とある焼肉屋さんの話として仮定して、今日はビジネスシミュレーションをしたい。

渋谷宇田川町、築10年ちょっとの商業ビルの中空階。以前は90席以上の焼肉屋、福岡からついに東京進出。店舗数は12店舗とまあまあな規模の会社だ。その焼肉屋が廃業して居抜きしたのか、80席程度に間引いて開業予定。坪単価は最低でも3万円、交渉ミスると4万円以上も考えられる。サイズは42坪、最低でも130万、もしかすると170万に近い家賃ということも考えられる。実はこの条件というのが、僕らが銀座に出そうとしていた条件と非常に似ている。コロナで断念して、内装の一部まで終わっていたので、数千万円のロスをしてでも損切りした。

家賃170万円で客席80席程度とすると、スタッフ数だけでも最低でも10名は必要だ。すべて社員として雇ったと考えると、一人25万としても250万。付随するコストなどを入れていくと最低でも700万円〜800万円。売上2000万絵とすると、肉コストで800万円、その他の食材コストなどを入れていっても切り詰めてギリギリの商売ラインだと思う。売上2000万円とは25日営業ベースで一日80万円。この立地だと客単1万円では集客が厳しい、おそらく6000円〜7000円のラインだろう。そうすると1日120名の集客が必要だ、80席で考えると一日1.5回転。相当ハードルが高いことが分かる。

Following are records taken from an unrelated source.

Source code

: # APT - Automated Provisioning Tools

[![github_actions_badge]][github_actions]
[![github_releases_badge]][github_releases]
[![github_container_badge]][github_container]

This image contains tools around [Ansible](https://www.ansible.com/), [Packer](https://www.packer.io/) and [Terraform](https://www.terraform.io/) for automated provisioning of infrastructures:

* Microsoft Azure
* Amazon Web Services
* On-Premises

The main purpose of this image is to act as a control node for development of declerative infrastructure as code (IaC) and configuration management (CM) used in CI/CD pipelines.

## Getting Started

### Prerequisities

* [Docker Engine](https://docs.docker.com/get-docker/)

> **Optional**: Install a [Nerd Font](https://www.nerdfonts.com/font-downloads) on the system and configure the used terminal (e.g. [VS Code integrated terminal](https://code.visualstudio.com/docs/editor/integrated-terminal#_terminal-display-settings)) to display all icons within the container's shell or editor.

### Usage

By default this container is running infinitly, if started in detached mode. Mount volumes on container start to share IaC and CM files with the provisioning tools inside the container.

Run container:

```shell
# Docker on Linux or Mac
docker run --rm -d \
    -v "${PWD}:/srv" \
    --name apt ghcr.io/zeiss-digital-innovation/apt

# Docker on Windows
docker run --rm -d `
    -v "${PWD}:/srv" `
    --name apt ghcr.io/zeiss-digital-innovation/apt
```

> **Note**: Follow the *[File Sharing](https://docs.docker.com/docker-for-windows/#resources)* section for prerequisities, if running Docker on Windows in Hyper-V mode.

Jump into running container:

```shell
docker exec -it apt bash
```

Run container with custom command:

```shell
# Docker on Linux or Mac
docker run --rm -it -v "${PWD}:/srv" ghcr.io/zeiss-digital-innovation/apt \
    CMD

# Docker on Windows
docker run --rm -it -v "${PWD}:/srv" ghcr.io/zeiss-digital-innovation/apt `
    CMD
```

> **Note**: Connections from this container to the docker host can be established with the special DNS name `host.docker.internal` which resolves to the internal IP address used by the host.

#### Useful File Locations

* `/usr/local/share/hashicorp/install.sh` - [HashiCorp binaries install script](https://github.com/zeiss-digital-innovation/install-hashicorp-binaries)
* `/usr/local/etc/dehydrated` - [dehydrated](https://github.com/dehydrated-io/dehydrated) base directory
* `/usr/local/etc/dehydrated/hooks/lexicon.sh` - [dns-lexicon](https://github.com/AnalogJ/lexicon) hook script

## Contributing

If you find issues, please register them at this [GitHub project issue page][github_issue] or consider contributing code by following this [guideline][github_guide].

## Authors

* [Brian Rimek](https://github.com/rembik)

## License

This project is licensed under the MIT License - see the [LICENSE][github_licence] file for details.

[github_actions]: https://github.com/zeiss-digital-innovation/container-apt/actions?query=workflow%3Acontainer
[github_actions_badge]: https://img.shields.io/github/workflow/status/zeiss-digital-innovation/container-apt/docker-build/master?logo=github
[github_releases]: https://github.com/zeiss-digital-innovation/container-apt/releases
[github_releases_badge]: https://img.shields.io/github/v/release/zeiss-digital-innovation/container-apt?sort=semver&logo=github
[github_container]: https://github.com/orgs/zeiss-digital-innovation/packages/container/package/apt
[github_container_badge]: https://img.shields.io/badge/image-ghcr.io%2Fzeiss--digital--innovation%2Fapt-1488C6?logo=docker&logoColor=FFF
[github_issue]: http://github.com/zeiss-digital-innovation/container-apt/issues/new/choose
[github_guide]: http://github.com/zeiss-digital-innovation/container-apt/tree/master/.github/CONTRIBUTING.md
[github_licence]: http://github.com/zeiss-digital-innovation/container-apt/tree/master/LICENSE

僕だったらWAGYUMAFIAの幻の銀座店同様にこの物件は損切りすると思う。上振れする可能性はかなり低く、下振れしたら大赤字になることが目に見えるのと、客席数が多すぎて必要スタッフが集まらないリスクが高すぎるからだ。今までは緊急事態や時短やらで、人切りしていた飲食業が今は逆に人材不足になっていて、すべてのプレーヤーが人を探している状態になっている。そんな状況で人がいないと回らないビジネスというのは成り立ちにくい。そして立地条件リスク、顧客単価があげられない地域での出店は、素材ドリブンな焼肉業態のようなところは出さない方がいい。結局どこをいじりだすかというと素材のクオリティを下げていくからだ。きっと福岡からこの場所で開業した焼肉チェーンも、このジレンマに陥りそうになって撤退をかけたのだろう。損切りして新しい物件を借りても3000万〜50000万程度で開業できるだろう。坪数もその半分、家賃も半分以下、スタッフ数も3名〜4名で回せ、そして1万円以上の高単価を見込める場所。宣伝力を持っているのならなおさらだ、生まれ変わった方がいいのだ。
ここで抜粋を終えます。